If the film’s plot couldn’t be any more predictable, its claustrophobic atmosphere and nightmare mechanics help keep things afloat. A nervous ruin of flooded hallways, calm voice alarms, and thin glass that’s buried in enough ocean to pop a human skull like a pimple, the imploding Kepler Station is a marvelous backdrop for blockbuster schadenfreude. The sad bastards of “Underwater” are boned in such a complete and visceral way that the movie can practically coast on the power of its circumstances — and that’s before Eubank introduces gliding CG beasties into the mix.
In fact, things are so grim down there that the film is often at a loss to explain how any of its characters are still alive.
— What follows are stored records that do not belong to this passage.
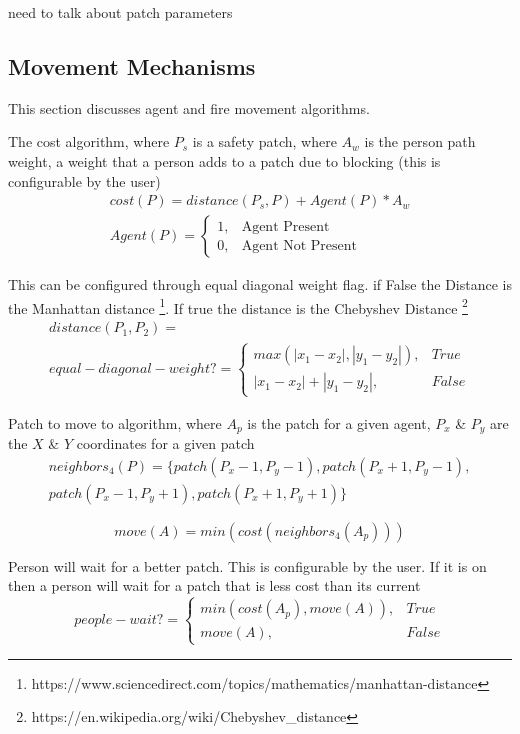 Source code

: \documentclass[12pt,letterpaper]{article}
\begin{document}
need to talk about patch parameters
\subsection{Movement Mechanisms}
This section discusses agent and fire movement algorithms.

The cost algorithm, where $P_s$ is a safety patch, where $A_w$ is the person path weight, a weight that a person adds to a patch due to blocking (this is configurable by the user)
\begin{align}
cost(P)  = distance(P_s, P) + Agent(P) * A_w \nonumber \\
Agent(P)=
\begin{cases}
1, & \text{Agent Present}  \\
0, & \text{Agent Not Present} 
\end{cases}
\end{align}

This can be configured through equal diagonal weight flag. if False the Distance is the Manhattan distance \footnote{ https://www.sciencedirect.com/topics/mathematics/manhattan-distance}. If true the distance is the Chebyshev Distance \footnote{https://en.wikipedia.org/wiki/Chebyshev\_distance}
\begin{align}
distance(P_1, P_2)  = \nonumber\\
equal-diagonal-weight?=
\begin{cases}
	max(|x_1-x_2|, |y_1-y_2|), & True \\
	|x_1-x_2|+ |y_1-y_2|, & False
\end{cases}
\end{align}


Patch to move to algorithm, where $A_p$ is the patch for a given agent, $P_x$ \& $P_y$ are the $X$ \& $Y$ coordinates for a given patch
\begin{align}
neighbors_4 (P)  = \{patch(P_x - 1, P_y -1), patch(P_x + 1, P_y -1), \nonumber \\ 
patch(P_x - 1, P_y + 1),patch(P_x + 1, P_y + 1)\}   
\end{align}

\begin{equation}
move(A) = min(cost(neighbors_4 (A_p)))
\end{equation}

Person will wait for a better patch.  This is configurable by the user. If it is on then a person will wait for a patch that is less cost than its current
\begin{equation}
people-wait?=
\begin{cases}
min(cost(A_p), move(A)), & True\\
move(A), & False
\end{cases}
\end{equation}
\end{document}
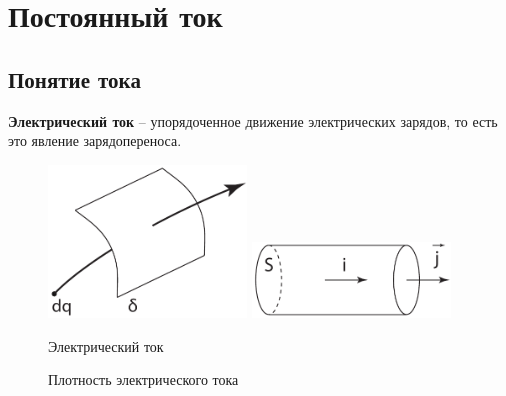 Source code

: \chapter{Постоянный ток}

\section{Понятие тока}

    \begin{definition}
        \textbf{Электрический ток} -- упорядоченное движение электрических
        зарядов, то есть это явление зарядопереноса.
    \end{definition}
    
    \begin{figure}[b!]
        \center
        \includegraphics[width=0.47\textwidth]{lec06/current.pdf}
        \hfill
        \includegraphics[width=0.47\textwidth]{lec06/steady_density.pdf}
        \parbox[t]{.47\textwidth}{\caption{Электрический ток}}
        \hfill
        \parbox[t]{.47\textwidth}{\caption{Плотность электрического тока}}
    \end{figure}
 
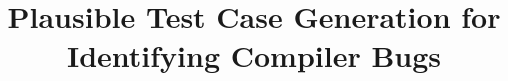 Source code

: 



\title{Plausible Test Case Generation for Identifying Compiler Bugs}

\maketitle















\printbibliography

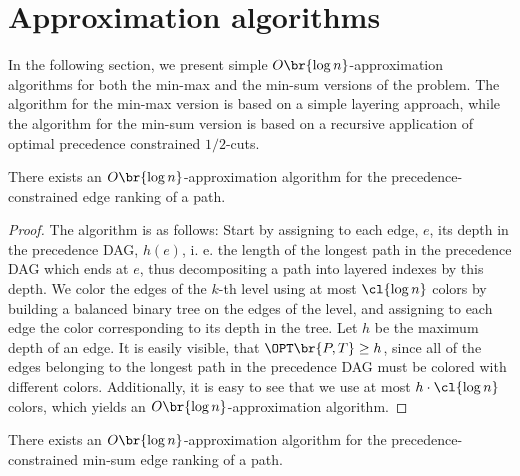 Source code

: \section{Approximation algorithms}

In the following section, we present simple $O\br{\log n}$-approximation algorithms for both the min-max and the min-sum versions of the problem. The algorithm for the min-max version is based on a simple layering approach, while the algorithm for the min-sum version is based on a recursive application of optimal precedence constrained $1/2$-cuts.

\label{sec:approximation}
\begin{theorem}
There exists an $O\br{\log n}$-approximation algorithm for the precedence-constrained edge ranking of a path.
\end{theorem}
\begin{proof}
    The algorithm is as follows: Start by assigning to each edge, $e$, its depth in the precedence DAG, $h(e)$, i. e. the length of the longest path in the precedence DAG which ends at $e$, thus decompositing a path into layered indexes by this depth. We color the edges of the $k$-th level using at most $\cl{\log n}$ colors by building a balanced binary tree on the edges of the level, and assigning to each edge the color corresponding to its depth in the tree. Let $h$ be the maximum depth of an edge. It is easily visible, that $\OPT\br{P, T}\geq h$, since all of the edges belonging to the longest path in the precedence DAG must be colored with different colors. Additionally, it is easy to see that we use at most $h\cdot\cl{\log n}$ colors, which yields an $O\br{\log n}$-approximation algorithm.
\end{proof}
\begin{theorem}
There exists an $O\br{\log n}$-approximation algorithm for the precedence-constrained min-sum edge ranking of a path.
\end{theorem}
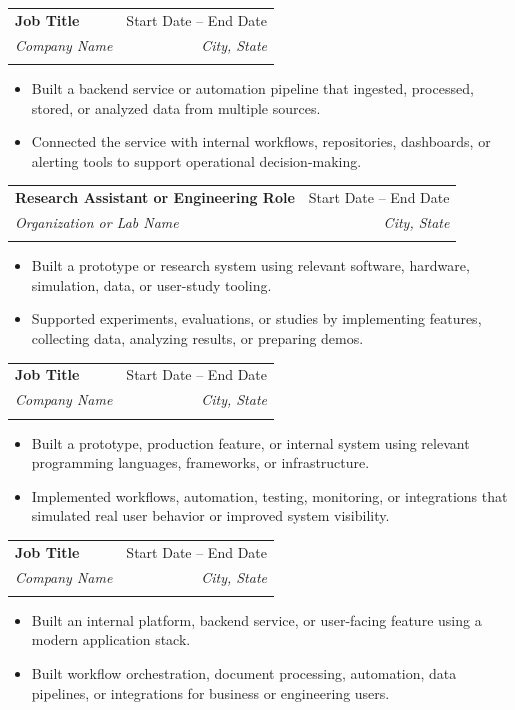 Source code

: \documentclass[letterpaper,11pt]{article}
\makeatletter
\newcommand{\resumeItem}[1]{
  \item\small{
    {#1 \vspace{-2pt}}
  }
}
\newcommand{\resumeSubheading}[5]{%
  \vspace{-2pt}\item
  \begin{tabularx}{\textwidth}{@{}X r@{}}
    \textbf{#1} & #2 \\
    \textit{#3} & \textit{#4}%
    \ifthenelse{\equal{#5}{}}{}{\\\small{\textit{#5}}}%
    \\[1pt]
  \end{tabularx}\vspace{-10pt}
}
\newcommand{\resumeItemListStart}{\begin{itemize}}
\newcommand{\resumeItemListEnd}{\end{itemize}\vspace{-5pt}}
\makeatother
\begin{document}
\vspace{4pt}
\resumeSubheading
  {Job Title}{Start Date -- End Date}
  {\vspace{4pt} Company Name \vspace{4pt}}{City, State}
  {}
\resumeItemListStart
\resumeItem{Built a backend service or automation pipeline that ingested, processed, stored, or analyzed data from multiple sources.}
\vspace{3pt}
\resumeItem{Connected the service with internal workflows, repositories, dashboards, or alerting tools to support operational decision-making.}
\resumeItemListEnd

\vspace{4pt}
\resumeSubheading
  {Research Assistant or Engineering Role}{Start Date -- End Date}
  {\vspace{4pt} Organization or Lab Name \vspace{4pt}}{City, State}
  {}
\resumeItemListStart
    \resumeItem{Built a prototype or research system using relevant software, hardware, simulation, data, or user-study tooling.}
\vspace{3pt}
    \resumeItem{Supported experiments, evaluations, or studies by implementing features, collecting data, analyzing results, or preparing demos.}
\resumeItemListEnd

\vspace{4pt}
\resumeSubheading
  {Job Title}{Start Date -- End Date}
  {\vspace{4pt} Company Name \vspace{4pt}}{City, State}
  {}
\resumeItemListStart
\resumeItem{Built a prototype, production feature, or internal system using relevant programming languages, frameworks, or infrastructure.}
\vspace{3pt}
\resumeItem{Implemented workflows, automation, testing, monitoring, or integrations that simulated real user behavior or improved system visibility.}
\resumeItemListEnd

\vspace{4pt}
\resumeSubheading
  {Job Title}{Start Date -- End Date}
  {\vspace{4pt} Company Name \vspace{4pt}}{City, State}
  {}
\resumeItemListStart
    \resumeItem{Built an internal platform, backend service, or user-facing feature using a modern application stack.}
\vspace{3pt}
    \resumeItem{Built workflow orchestration, document processing, automation, data pipelines, or integrations for business or engineering users.}
\resumeItemListEnd
\end{document}
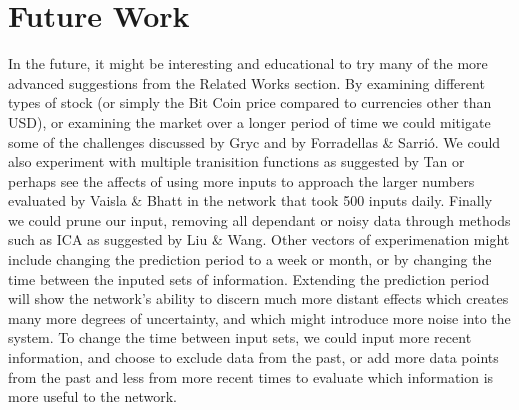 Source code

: \documentclass[a4paper,11pt]{article}
\begin{document}
\section{Future Work}

In the future, it might be interesting and educational to try many of the more advanced suggestions from the Related Works section. By examining different types of stock (or simply the Bit Coin price compared to currencies other than USD), or examining the market over a longer period of time we could mitigate some of the challenges discussed by Gryc and  by Forradellas \& Sarrió. We could also experiment with multiple tranisition functions as suggested by Tan or perhaps see the affects of using more inputs to approach the larger numbers evaluated by Vaisla \& Bhatt in the network that took 500 inputs daily. Finally we could prune our input, removing all dependant or noisy data through methods such as ICA as suggested by Liu \& Wang. Other vectors of experimenation might include changing the prediction period to a week or month, or by changing the time between the inputed sets of information. Extending the prediction period will show the network's ability to discern much more distant effects which creates many more degrees of uncertainty, and which might introduce more noise into the 
system. To change the time between input sets, we could input more recent information, and choose to exclude data from the past, or add more data points from the past and less from more recent times to evaluate which information is more useful to the network.
\end{document}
Several of the most harrowing scenes simply end with a blunt cut to black, only for the action to resume a few moments later with the lucky survivors having magically arrived at their next destination.
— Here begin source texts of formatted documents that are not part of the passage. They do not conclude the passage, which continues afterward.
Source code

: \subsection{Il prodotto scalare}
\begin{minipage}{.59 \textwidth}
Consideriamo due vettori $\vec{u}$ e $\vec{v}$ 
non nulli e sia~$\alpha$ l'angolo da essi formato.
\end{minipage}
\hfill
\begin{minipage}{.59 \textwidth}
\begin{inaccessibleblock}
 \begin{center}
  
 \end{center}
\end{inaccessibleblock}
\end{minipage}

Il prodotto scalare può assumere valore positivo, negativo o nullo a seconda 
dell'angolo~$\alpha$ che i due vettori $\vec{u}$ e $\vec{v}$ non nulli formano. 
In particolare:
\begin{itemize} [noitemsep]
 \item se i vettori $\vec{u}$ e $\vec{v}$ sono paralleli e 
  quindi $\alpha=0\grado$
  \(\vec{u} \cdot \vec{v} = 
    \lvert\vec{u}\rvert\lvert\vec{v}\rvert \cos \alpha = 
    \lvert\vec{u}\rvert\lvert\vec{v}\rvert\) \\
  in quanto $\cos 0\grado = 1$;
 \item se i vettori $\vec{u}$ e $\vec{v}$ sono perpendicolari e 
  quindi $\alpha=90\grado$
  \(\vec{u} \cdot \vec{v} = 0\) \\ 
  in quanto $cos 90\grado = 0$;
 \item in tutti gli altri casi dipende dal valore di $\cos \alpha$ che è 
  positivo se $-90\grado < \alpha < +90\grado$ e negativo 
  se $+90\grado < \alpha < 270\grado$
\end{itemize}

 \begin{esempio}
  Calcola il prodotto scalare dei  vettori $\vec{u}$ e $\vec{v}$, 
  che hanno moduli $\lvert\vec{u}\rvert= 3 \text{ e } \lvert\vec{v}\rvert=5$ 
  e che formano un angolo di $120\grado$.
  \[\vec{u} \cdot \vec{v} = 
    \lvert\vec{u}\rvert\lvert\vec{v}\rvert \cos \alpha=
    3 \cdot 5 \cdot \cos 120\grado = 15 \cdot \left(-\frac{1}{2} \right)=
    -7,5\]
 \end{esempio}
By the third time that happens, it’s hard to shake the feeling that the movie is being guided along rails like a theme park ride; while the story evokes everything from “Alien” and “The Abyss” to “Sphere” and “The Descent,” the raw functionality of its telling ultimately positions “Underwater” closer to Disneyland’s “Tower of Terror” than anything else (and thanks to Disney’s recent acquisition of 20th Century Fox, this is technically a Disney joint). It’s as if Eubanks’ film only has 90 minutes of oxygen in the tank and needs to reach the surface by any means necessary, no matter how many tantalizing ideas it leaves unexplored.
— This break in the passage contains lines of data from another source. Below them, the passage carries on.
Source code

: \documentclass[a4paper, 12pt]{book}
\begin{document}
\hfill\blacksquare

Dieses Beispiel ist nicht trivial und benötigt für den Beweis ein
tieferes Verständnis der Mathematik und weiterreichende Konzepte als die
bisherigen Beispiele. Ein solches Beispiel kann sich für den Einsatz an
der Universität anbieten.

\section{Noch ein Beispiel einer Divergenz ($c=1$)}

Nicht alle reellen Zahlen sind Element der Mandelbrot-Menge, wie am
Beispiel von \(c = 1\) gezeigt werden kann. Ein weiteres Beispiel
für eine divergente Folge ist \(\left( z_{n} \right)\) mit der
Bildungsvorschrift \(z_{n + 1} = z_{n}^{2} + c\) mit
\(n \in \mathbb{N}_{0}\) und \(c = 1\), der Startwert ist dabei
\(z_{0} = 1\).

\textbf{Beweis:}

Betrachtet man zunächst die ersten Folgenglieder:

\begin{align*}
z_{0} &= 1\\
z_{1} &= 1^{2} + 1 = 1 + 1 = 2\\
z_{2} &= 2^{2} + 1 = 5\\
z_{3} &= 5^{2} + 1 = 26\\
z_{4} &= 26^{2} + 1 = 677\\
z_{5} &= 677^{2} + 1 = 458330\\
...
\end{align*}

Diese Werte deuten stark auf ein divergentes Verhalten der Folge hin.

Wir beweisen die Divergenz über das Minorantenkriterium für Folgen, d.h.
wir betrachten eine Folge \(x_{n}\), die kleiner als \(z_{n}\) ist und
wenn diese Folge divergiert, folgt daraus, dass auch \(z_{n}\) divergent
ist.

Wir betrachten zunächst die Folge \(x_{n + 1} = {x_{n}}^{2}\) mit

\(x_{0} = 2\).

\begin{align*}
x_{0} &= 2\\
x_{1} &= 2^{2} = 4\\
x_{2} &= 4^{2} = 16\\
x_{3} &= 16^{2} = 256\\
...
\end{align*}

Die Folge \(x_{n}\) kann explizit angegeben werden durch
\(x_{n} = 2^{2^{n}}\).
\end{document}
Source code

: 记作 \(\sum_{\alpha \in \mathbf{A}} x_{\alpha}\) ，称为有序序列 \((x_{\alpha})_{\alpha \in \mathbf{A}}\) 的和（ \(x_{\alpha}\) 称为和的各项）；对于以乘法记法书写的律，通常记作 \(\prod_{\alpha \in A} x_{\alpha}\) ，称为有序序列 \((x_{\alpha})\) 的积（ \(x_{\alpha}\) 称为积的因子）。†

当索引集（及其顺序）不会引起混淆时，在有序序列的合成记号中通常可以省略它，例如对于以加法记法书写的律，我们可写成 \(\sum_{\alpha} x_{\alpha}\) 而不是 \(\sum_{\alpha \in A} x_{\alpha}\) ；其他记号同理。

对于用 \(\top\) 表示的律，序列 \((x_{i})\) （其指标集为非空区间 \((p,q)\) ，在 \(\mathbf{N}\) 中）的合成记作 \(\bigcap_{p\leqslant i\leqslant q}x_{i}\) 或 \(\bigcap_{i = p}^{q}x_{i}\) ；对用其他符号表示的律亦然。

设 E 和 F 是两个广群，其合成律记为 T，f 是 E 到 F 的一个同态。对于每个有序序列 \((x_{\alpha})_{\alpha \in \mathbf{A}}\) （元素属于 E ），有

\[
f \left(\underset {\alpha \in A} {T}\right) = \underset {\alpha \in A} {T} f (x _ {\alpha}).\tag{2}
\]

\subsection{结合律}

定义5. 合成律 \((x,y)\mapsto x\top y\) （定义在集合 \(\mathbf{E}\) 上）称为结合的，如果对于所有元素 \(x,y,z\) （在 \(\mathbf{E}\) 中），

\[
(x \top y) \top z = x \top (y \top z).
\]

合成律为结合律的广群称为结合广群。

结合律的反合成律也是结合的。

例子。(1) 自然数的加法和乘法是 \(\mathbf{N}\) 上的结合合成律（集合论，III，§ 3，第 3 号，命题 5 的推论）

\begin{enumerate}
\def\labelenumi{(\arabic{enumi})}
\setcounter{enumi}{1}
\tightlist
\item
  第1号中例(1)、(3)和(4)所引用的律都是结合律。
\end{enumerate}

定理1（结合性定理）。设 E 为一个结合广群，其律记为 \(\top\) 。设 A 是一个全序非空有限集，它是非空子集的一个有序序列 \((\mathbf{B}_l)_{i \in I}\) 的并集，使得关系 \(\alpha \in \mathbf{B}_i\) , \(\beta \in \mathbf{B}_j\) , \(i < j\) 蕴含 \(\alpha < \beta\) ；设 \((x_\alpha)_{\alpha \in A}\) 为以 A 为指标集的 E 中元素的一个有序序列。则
Spurred on by its murky spectacle — and a third-act twist that raises the stakes in a very enjoyable way — “Underwater” always seems like it’s about to drown in its own narrative disinterest, and yet it somehow finds a way to keep moving forward. Sure, a hilarious amount of information is dumped into the closing credits. And yes, the movie is so eager to end things that it hurriedly settles for the first moral it can find (single people don’t deserve to live). And, most disconcerting of all, it does leave you with the dark feeling that perhaps “Underwater” should have been connected to a cinematic universe of some kind, if only because the margins don’t make sense for Disney to keep making disposable one-offs like this. If ever a movie should have secretly been a “Cloverfield” project, this is it.
But the monsters are gnarly, the sets and effects are spectacular chum for the imagination, and the cast is able to elevate a damp programmer into a dizzy genre pleasure. “Underwater” is fun even when you can’t fathom what must have happened behind the scenes during post-production, and it’s scary enough to make James Cameron look in the rear-view mirror of his sub the next time he’s digging around on the ocean floor. Once upon a time, all a movie had to do was make people afraid to go in the water. Sadly, times have changed.
Disney will release “Underwater” in theaters on January 10.